A Lopez dzisiaj znowu mocny, ale to wciąż nie jest jeszcze to co rok temu.

U Masa szkoda straty z pierwszego tygodnia. Coś mi mówi, że jego problemy z W. d. Walonii mogły wtedy jeszcze dać znać o sobie i przy optymalnym przygotowaniu mógłby być jeszcze lepszy.

Może i Pinot celował ostatnio w jesień i ma lepszy finisz, ale z drugiej strony Bardet lepiej zjeżdża, no i też 2 lata temu zaliczył fajną Lombardię.

Tak. Czułem, że któryś z kolarzy Lotto Jumbo będzie tu w stanie walczyć z najlepszymi, bo w tym roku są niesamowicie mocni. A nie sądziłem, że Kruijswijk po bardzo udanym Tourze tutaj także będzie na tak wysokim poziomie. Zresztą wcześniej tylko raz ukończył dwa Wielkie Toury z rzędu (w jednym sezonie oczywiście). No a Bennett ma bardzo udany rok, w Polsce też wyglądał dobrze, więc stawiałem raczej na niego. Ale jak widać dość mocno się pomyliłem. :wink:

Wiem, od czasu do czasu obejrzę jakiś wyścig F1. Tylko tak jak mówisz, tam to już jest norma. A tutaj raczej tak ekspresyjne wyrażanie emocji nie jest często spotykane, więc pewnie dlatego zwróciłem na to uwagę. Nie jestem przyzwyczajony. :wink:

No ale jak to, postawiłeś ciekawe pytanie i nawet sam nie odpowiesz na nie? :wink: To kto tym liderem pojutrze? Ja jednak stawiam na Valverde, ale naprawdę minimalnie. Mniej niż 10 sekund. Chociaż wiemy jak to jest z tymi czasówkami w trzecim tygodniu, zwłaszcza po dniu przerwy.
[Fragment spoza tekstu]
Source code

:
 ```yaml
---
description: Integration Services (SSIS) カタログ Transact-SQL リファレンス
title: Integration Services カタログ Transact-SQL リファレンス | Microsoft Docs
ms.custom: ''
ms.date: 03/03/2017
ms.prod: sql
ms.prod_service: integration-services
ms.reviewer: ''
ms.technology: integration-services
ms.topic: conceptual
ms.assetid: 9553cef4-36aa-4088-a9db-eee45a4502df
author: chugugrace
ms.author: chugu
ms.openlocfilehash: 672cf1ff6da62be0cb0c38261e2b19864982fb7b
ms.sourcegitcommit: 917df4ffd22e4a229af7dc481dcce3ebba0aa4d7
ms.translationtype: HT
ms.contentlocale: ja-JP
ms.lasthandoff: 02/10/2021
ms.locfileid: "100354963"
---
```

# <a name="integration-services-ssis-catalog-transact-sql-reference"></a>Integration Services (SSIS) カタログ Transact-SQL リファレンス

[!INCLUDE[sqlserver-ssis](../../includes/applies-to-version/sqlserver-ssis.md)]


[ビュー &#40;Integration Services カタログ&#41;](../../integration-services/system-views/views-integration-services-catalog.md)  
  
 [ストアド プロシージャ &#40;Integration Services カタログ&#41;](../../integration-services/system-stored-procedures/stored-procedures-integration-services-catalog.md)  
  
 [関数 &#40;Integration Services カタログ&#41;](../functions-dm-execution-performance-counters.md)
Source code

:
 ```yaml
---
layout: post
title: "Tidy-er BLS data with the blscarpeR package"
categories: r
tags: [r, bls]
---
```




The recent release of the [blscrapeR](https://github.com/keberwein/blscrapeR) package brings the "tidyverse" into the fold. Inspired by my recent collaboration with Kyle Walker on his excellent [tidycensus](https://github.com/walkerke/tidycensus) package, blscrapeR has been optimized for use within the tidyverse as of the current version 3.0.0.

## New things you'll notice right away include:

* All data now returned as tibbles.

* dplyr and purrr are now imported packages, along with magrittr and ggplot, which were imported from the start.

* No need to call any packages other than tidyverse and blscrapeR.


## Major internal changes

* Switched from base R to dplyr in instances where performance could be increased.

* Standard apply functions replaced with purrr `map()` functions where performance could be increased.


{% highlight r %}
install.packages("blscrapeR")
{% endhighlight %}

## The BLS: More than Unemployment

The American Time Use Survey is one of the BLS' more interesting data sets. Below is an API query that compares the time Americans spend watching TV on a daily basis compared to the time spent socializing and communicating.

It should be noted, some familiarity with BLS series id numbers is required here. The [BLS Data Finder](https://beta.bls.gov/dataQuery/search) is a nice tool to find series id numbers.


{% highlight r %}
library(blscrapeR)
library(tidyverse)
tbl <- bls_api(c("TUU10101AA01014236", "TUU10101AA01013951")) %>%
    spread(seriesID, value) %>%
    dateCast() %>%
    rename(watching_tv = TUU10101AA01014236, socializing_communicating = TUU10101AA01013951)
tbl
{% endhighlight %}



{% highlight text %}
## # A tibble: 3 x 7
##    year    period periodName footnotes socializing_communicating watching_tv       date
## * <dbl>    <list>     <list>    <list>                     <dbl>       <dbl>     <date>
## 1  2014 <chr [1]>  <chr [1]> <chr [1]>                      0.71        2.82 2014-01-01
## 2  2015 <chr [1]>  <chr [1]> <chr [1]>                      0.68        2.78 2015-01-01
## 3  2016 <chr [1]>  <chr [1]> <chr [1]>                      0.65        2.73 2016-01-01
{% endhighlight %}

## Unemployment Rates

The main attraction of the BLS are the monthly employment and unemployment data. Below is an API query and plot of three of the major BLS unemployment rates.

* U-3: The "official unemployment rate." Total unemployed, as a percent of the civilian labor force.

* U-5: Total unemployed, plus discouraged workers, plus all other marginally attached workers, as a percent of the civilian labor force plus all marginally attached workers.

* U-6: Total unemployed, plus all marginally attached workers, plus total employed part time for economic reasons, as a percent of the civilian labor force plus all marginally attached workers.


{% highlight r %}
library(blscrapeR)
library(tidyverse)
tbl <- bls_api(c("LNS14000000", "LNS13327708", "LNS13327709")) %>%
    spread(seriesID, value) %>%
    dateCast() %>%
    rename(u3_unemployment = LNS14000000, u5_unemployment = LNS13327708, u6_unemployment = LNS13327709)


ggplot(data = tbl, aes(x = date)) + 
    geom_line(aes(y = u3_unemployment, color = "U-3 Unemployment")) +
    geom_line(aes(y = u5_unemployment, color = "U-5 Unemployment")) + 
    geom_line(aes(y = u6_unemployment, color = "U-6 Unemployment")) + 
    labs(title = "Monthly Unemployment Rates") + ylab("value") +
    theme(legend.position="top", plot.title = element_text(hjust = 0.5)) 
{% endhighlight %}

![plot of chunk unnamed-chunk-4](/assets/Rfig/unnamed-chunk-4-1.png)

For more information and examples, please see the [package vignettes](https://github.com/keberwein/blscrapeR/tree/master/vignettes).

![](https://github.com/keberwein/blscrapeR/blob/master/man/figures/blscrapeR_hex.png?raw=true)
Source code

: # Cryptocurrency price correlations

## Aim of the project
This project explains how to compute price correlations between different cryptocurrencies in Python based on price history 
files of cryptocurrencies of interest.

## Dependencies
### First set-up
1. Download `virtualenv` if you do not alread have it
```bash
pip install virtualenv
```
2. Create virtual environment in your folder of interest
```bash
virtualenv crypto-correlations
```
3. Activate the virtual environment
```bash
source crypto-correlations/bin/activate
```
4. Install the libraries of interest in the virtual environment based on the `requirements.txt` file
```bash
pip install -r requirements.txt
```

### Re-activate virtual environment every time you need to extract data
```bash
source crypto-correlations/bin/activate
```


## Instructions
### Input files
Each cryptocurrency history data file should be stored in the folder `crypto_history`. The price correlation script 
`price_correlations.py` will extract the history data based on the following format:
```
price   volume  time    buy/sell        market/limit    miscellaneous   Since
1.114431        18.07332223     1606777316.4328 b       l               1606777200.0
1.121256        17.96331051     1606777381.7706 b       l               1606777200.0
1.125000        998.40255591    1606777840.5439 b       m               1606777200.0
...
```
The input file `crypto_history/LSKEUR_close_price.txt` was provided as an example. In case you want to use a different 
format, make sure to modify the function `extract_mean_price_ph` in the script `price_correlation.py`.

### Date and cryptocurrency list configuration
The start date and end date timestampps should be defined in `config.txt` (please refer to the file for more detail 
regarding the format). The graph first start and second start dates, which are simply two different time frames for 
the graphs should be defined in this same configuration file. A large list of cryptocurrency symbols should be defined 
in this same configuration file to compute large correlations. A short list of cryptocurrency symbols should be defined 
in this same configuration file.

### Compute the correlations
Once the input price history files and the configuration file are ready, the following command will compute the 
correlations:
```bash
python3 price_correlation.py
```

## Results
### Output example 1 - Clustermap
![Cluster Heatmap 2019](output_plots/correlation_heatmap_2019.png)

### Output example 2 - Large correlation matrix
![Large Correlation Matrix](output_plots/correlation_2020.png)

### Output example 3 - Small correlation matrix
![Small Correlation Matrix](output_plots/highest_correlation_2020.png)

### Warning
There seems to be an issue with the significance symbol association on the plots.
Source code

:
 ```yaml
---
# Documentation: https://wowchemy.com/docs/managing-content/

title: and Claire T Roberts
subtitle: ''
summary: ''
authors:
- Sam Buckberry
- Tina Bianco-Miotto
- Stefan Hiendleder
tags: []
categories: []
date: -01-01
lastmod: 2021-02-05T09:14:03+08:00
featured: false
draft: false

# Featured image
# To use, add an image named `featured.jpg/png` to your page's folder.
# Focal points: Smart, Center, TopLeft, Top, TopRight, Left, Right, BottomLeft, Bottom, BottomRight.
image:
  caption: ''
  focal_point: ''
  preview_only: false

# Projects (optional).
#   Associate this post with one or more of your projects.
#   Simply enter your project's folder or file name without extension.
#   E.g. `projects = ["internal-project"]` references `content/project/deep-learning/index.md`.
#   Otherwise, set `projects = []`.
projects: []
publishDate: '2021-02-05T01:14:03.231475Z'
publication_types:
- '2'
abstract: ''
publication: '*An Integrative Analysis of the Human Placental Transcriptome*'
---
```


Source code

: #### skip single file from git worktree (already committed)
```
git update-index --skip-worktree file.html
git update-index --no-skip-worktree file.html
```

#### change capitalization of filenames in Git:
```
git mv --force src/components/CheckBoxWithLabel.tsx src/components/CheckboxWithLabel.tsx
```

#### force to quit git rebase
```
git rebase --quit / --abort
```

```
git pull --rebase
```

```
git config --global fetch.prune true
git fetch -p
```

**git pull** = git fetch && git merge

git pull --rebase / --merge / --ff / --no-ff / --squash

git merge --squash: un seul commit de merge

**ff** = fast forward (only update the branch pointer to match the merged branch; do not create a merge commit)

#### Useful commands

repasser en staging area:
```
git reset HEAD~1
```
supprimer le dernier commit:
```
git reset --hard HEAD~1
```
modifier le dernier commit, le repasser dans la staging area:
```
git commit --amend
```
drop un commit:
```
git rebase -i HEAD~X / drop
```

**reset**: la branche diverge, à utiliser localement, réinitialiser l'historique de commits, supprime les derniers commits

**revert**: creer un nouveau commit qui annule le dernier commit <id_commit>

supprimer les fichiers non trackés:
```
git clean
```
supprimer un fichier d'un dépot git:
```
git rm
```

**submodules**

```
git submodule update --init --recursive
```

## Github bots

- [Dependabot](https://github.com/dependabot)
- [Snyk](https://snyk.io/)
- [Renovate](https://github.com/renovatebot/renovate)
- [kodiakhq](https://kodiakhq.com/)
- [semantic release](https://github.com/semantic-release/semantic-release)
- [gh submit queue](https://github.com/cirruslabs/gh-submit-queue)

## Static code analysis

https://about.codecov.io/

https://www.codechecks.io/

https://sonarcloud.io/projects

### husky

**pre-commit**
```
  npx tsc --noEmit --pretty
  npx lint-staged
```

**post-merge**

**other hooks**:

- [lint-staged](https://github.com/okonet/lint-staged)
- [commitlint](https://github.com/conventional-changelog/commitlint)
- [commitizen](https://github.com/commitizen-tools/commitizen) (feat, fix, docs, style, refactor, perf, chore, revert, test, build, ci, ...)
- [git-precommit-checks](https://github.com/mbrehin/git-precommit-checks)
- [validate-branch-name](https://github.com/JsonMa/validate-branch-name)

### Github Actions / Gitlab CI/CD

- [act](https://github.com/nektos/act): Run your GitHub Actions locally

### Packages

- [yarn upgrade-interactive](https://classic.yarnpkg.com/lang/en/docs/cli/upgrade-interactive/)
Nawet Quintana mnie mocno nie zdziwi.

I myślicie, że ktoś postraszy we wtorek Dennisa? O ile ten w ogóle jeszcze jedzie, bo ostatnio widziałem go, gdy był jeszcze na czerwono. :wink:

Dennis chyba nie jedzie i Kwiatkowski wyrastalby na kandydata numer jeden ale po tym upadku to wielka niewiadoma. Ktos Valverde w czasowce cenil gorzej niz brytyjczyka a ja uwazam, ze po czasowce Valverde moze zostac liderem…byly dwa momenty gdy moglo sie wydawac ze pracuje dla Quintany, a po machaniu Jejtsa Nairo tez machnal…czyzby do Alejandro?:slight_smile:
No i brawa dla Masa jestem pod wrazeniem DLA MNIE to taki troche no name a super trzyma sie
Buchmann tak jak sadzilem nie wyrabia, gdyby nie klopoty to sadze ze Kwiato jechalby na jego poziomie co i tak byloby dobre majac na uwadze jak dlugi sezon ma.

Jeśli to założyć, że tegoroczna Vuelta to byt ożywiony, stwierdzam, że ten byt nie chce, by Valverde założył czerwoną koszulkę.

A tak na serio, wydaje mi się, że Valverde może skończyć przed Brytyjczykiem, ale na lidera nie wystarczy.

No jakby Valverde wygral to jest nadczlowiekiem. Znajac jego predyspozycje to bylaby spora niespodzianka

Dennis może i nie jedzie, ale na mecie dzisiaj był sklasyfikowany. Sprawdziłem zaraz jak wywiesili, bo to dość ważne. :slight_smile: Więc i Kwiatkowski na nic nie wyrasta, obojętnie, leżał czy nie.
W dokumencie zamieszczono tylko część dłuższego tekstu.